== TASK TO CARRY OUT ==
Without including any pictures, copy each entry below exactly.

(Pictures paired with source code)
◆ ◆ ◆ ◆ ◆
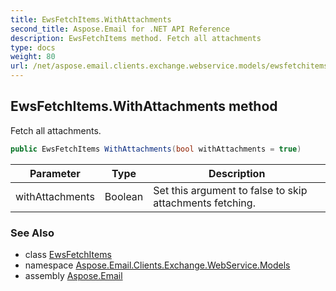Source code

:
 ```yaml
---
title: EwsFetchItems.WithAttachments
second_title: Aspose.Email for .NET API Reference
description: EwsFetchItems method. Fetch all attachments
type: docs
weight: 80
url: /net/aspose.email.clients.exchange.webservice.models/ewsfetchitems/withattachments/
---
```

## EwsFetchItems.WithAttachments method

Fetch all attachments.

```csharp
public EwsFetchItems WithAttachments(bool withAttachments = true)
```

| Parameter | Type | Description |
| --- | --- | --- |
| withAttachments | Boolean | Set this argument to false to skip attachments fetching. |

### See Also

* class [EwsFetchItems](../)
* namespace [Aspose.Email.Clients.Exchange.WebService.Models](../../ewsfetchitems/)
* assembly [Aspose.Email](../../../)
◆ ◆ ◆ ◆ ◆
== ANSWER BELOW ==
Source code

:
 ```yaml
---
title: EwsFetchItems.WithAttachments
second_title: Aspose.Email for .NET API Reference
description: EwsFetchItems method. Fetch all attachments
type: docs
weight: 80
url: /net/aspose.email.clients.exchange.webservice.models/ewsfetchitems/withattachments/
---
```

## EwsFetchItems.WithAttachments method

Fetch all attachments.

```csharp
public EwsFetchItems WithAttachments(bool withAttachments = true)
```

| Parameter | Type | Description |
| --- | --- | --- |
| withAttachments | Boolean | Set this argument to false to skip attachments fetching. |

### See Also

* class [EwsFetchItems](../)
* namespace [Aspose.Email.Clients.Exchange.WebService.Models](../../ewsfetchitems/)
* assembly [Aspose.Email](../../../)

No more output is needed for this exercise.